Let session length be approximately the time between the first event and the last event in a session. Choose a variable from the dataset and describe its relationship to session length. Visualize the relationship.
Summarize your findings in an executive summary.
A/B Testing:
A/B testing, at its most basic, is a way to compare two versions of something to figure out which performs better.
To run the test, you show two sets of users (assigned at random when they visit the site) the different versions (where the only thing different is the size of the button) and determine which influenced your success metric the most.
In real life there are lots of things that influence whether someone clicks. For example, it may be that those on a mobile device are more likely to click on a certain size button, while those on desktop are drawn to a different size. This is where randomization can help — and is critical. By randomizing which users are in which group, you minimize the chances that other factors, like mobile versus desktop, will drive your results on average.

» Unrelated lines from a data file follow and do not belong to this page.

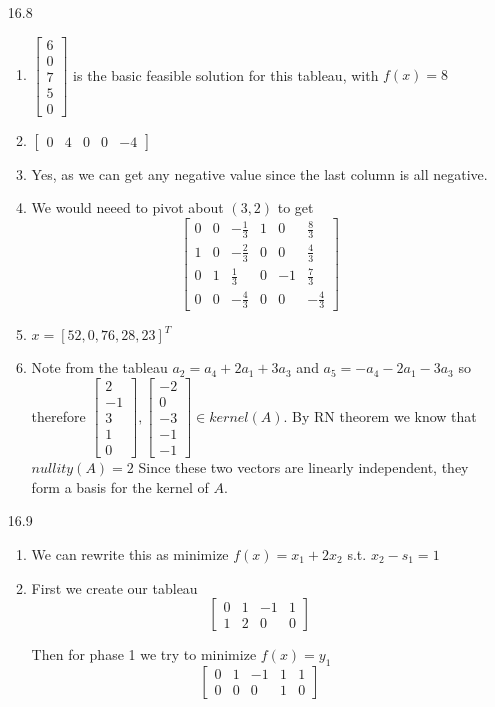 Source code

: \documentclass[10pt,a4paper]{article}
\newcommand\m[1]{\begin{bmatrix}#1\end{bmatrix}}
\begin{document}
\begin{enumerate}
    \item [16.8] \begin{enumerate}
        \item $\m{6 \\ 0 \\7 \\ 5\\0 }$ is the basic feasible solution for this tableau, with $f(x) = 8$
        \item $\m{ 0 & 4 & 0 &0 &-4}$
        \item Yes, as we can get any negative value since the last column is all negative.
        \item We would neeed to pivot about $(3,2)$ to get
        $$\m{0 & 0 & -\frac{1}{3} & 1 & 0 & \frac{8}{3} \\ 
             1 & 0 & -\frac{2}{3} & 0 & 0 & \frac{4}{3} \\
             0 & 1 & \frac{1}{3} & 0 & -1 & \frac{7}{3} \\
             0 & 0 & -\frac{4}{3} & 0 & 0 & -\frac{4}{3}
        }$$
        \item $x = [52, 0, 76, 28, 23]^T$
        \item Note from the tableau $a_2 = a_4 + 2a_1 + 3a_3$ and $ a_5 = -a_4 -2a_1  - 3a_3$ so therefore 
        $\m{2 \\ -1 \\ 3\\1\\0}, \m{-2 \\ 0 \\-3 \\-1\\-1} \in kernel(A)$. By RN theorem we know that $nullity(A) = 2$
        Since these two vectors are linearly independent, they form a  basis for the kernel of $A$.
    \end{enumerate}

    \item [16.9]
    \begin{enumerate}
        \item We can rewrite this as minimize $f(x) = x_1 + 2x_2$ s.t. $x_2 - s_1 = 1$
        \item First we create our tableau $$\m{ 0 & 1 & -1 & 1 \\ 1 & 2 & 0 & 0 }$$
        
        Then for phase 1 we try to minimize $f(x) = y_1$ 
        $$\m{ 0 & 1 & -1 & 1 & 1 \\ 0 & 0 & 0 & 1 & 0 }$$


\end{enumerate}
\end{enumerate}
\end{document}
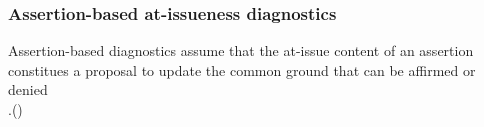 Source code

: \documentclass[compress, xcolor = dvipsnames, aspectratio=169, handout]{beamer}
\begin{document}
\begin{frame}[t]
	
	\end{frame}

	\begin{frame}[t]\frametitle{Assertion-based at-issueness diagnostics}\small
		Assertion-based diagnostics assume that the at-issue content of an assertion constitues a proposal to update the common ground that can be affirmed or denied\\ 
		\phantom.\hfill {\scriptsize(\citealt{farkas_reacting_2010,murray_varieties_2014,anderbois_at-issue_2015})} \vfill




\end{frame}
\end{document}
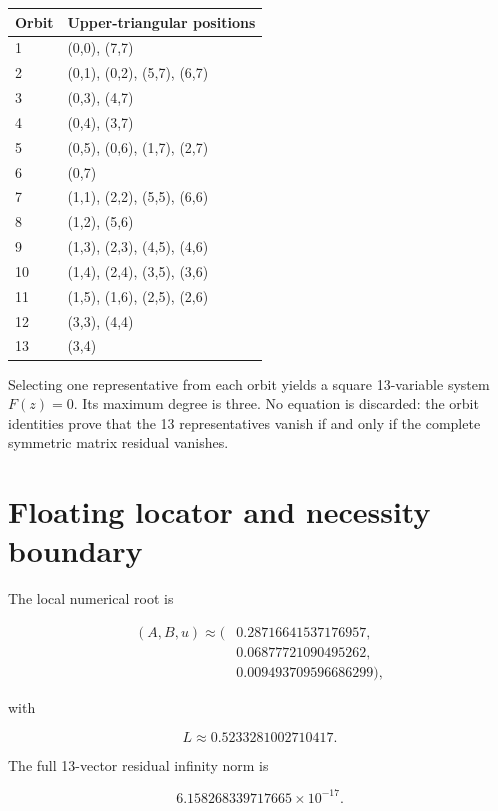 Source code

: \documentclass[11pt,a4paper,openany]{report}
\begin{document}
\begin{center}
\begingroup\small
\setlength{\tabcolsep}{2.5pt}
\renewcommand{\arraystretch}{1.16}
\begin{longtable}{@{}p{}p{}@{}}
\toprule
\textbf{Orbit} & \textbf{Upper-triangular positions} \\
\midrule
\endhead
1 & (0,0), (7,7) \\
2 & (0,1), (0,2), (5,7), (6,7) \\
3 & (0,3), (4,7) \\
4 & (0,4), (3,7) \\
5 & (0,5), (0,6), (1,7), (2,7) \\
6 & (0,7) \\
7 & (1,1), (2,2), (5,5), (6,6) \\
8 & (1,2), (5,6) \\
9 & (1,3), (2,3), (4,5), (4,6) \\
10 & (1,4), (2,4), (3,5), (3,6) \\
11 & (1,5), (1,6), (2,5), (2,6) \\
12 & (3,3), (4,4) \\
13 & (3,4) \\
\bottomrule
\end{longtable}
\endgroup
\end{center}

Selecting one representative from each orbit yields a square 13-variable system \(F(z)=0\). Its maximum degree is three. No equation is discarded: the orbit identities prove that the 13 representatives vanish if and only if the complete symmetric matrix residual vanishes.

\section{Floating locator and necessity boundary}

The local numerical root is

\[
\begin{aligned}
(A,B,u)\approx(&0.28716641537176957,\\
&0.06877721090495262,\\
&0.009493709596686299),
\end{aligned}
\]

with

\[
L\approx0.5233281002710417.
\]

The full 13-vector residual infinity norm is

\[
6.158268339717665\times10^{-17}.
\]
\end{document}
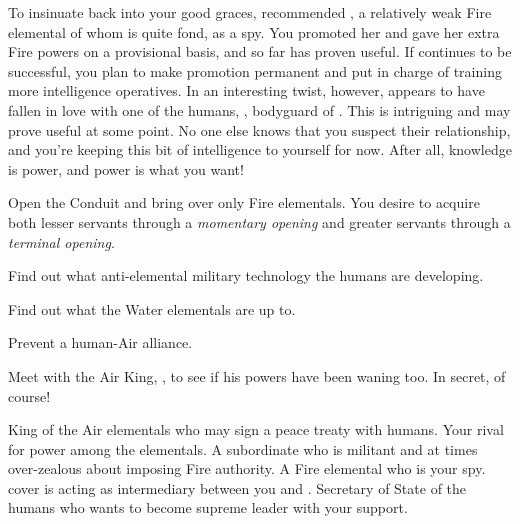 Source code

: \documentclass[char]{elementals}
\begin{document}
 To insinuate \cPyro{\themself} back into your good graces, \cPyro{} recommended \cJuliet{\intro}, a relatively weak Fire elemental of whom \cPyro{} is quite fond, as a spy.  You promoted her and gave her extra Fire powers on a provisional basis, and so far \cJuliet{\they} has proven useful.  If \cJuliet{\they} continues to be successful, you plan to make \cJuliet{\their} promotion permanent and put \cJuliet{\their} in charge of training more intelligence operatives.  In an interesting twist, however, \cJuliet{} appears to have fallen in love with one of the humans, \cRomeo{\intro}, bodyguard of \cLeader{}.  This is intriguing and may prove useful at some point.  No one else knows that you suspect their relationship, and you're keeping this bit of intelligence to yourself for now.  After all, knowledge is power, and power is what you want!




\begin{itemz}[Goals]
  \item Open the Conduit and bring over only Fire elementals. You desire to acquire both lesser servants through a \emph{momentary opening} and greater servants through a \emph{terminal opening}.
  \item Find out what anti-elemental military technology the humans are developing.
  \item Find out what the Water elementals are up to.
  \item Prevent a human-Air alliance.
  \item Meet with the Air King, \cKing{\full}, to see if his powers have been waning too.  In secret, of course!
\end{itemz}

\begin{contacts}
  \contact{\cKing{}} King of the Air elementals who may sign a peace treaty with humans.  Your rival for power among the elementals.
  \contact{\cPyro{}} A subordinate who is militant and at times over-zealous about imposing Fire authority.
  \contact{\cJuliet{}} A Fire elemental who is your spy.  \cJuliet{\Their} cover is acting as intermediary between you and \cKing{}.
  \contact{\cDema{}} Secretary of State of the humans who wants to become supreme leader with your support.
\end{contacts}
\end{document}
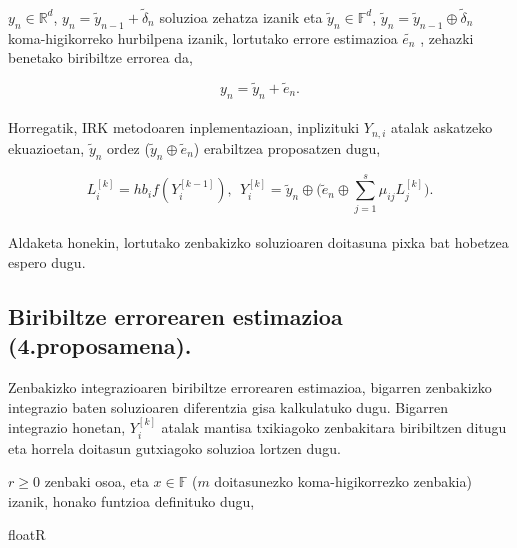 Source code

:\paragraph*{} $y_n \in \mathbb{R}^{d}$,  $y_n=\tilde y_{n-1}+\tilde \delta_n$ soluzioa zehatza izanik eta $\tilde y_n \in \mathbb{F}^{d}$,  $\tilde y_n=\tilde y_{n-1} \oplus \tilde \delta_n$ koma-higikorreko hurbilpena izanik, lortutako errore estimazioa $\tilde{e_n}$ ,  zehazki benetako biribiltze errorea da,

\begin{equation}
y_n=\tilde {y}_n+\tilde {e}_n. 
\end{equation}

\paragraph*{} Horregatik, IRK metodoaren inplementazioan, inplizituki $Y_{n,i}$ atalak askatzeko ekuazioetan, $\tilde {y}_n$ ordez ($\tilde{y}_n \oplus \tilde{e}_n$) erabiltzea proposatzen dugu,   

\begin{equation}
L_i^{[k]}=hb_if(Y_i^{[k-1]}), \ \ Y_i^{[k]}=\tilde{y}_n \oplus \big(\tilde{e}_n \oplus \sum\limits_{j=1}^{s} \mu_{ij} L_j^{[k]}\big).
\end{equation}

\paragraph{}Aldaketa honekin, lortutako zenbakizko soluzioaren doitasuna pixka bat hobetzea espero dugu. 


\subsection{Biribiltze errorearen estimazioa (4.proposamena).}

Zenbakizko integrazioaren biribiltze errorearen estimazioa, bigarren zenbakizko integrazio baten soluzioaren diferentzia gisa kalkulatuko dugu. Bigarren integrazio honetan, $Y_i^{[k]}$ atalak mantisa txikiagoko zenbakitara biribiltzen ditugu eta horrela doitasun gutxiagoko soluzioa lortzen dugu. 

$r\ge0$ zenbaki osoa, eta $x \in \mathbb{F}$ ($m$ doitasunezko koma-higikorrezko zenbakia) izanik, honako funtzioa definituko dugu,\\

\begin{algorithm}[H]
  \SetAlgoLined\DontPrintSemicolon
  \caption{floatR}
\end{algorithm}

**Observations:**- During the AB test we have randomly split sessions into control group (old search) and treatment group (new search) and got to a 49.8% (old search) / 50.2% (new search) split. The test ran for 8 days, from March 1 till March 8th.
- Variation B's observed conversion rate (17.4%) was 74% lower than variation A's conversion rate (67%). The result is statistically significant.
- One potential reason for such a drop in CTR would be higher zero results rate in searches that were performed in group B sessions. However, this hypothesis was discarded as the difference in search results rate is not statistically significant.
- Session Lengths distribution also shows that Group B had shorter session lengths: 83% of sessions lasted less than 30s, while in Group A it was only 24%. Median session length for Group A was 111s, while for Group B it was 0s.
- Due to significant drop in Click Through Rate we should pause the A/B test immediately and revert to old search version. In the meantime, we should investigate what could have caused such a big drop.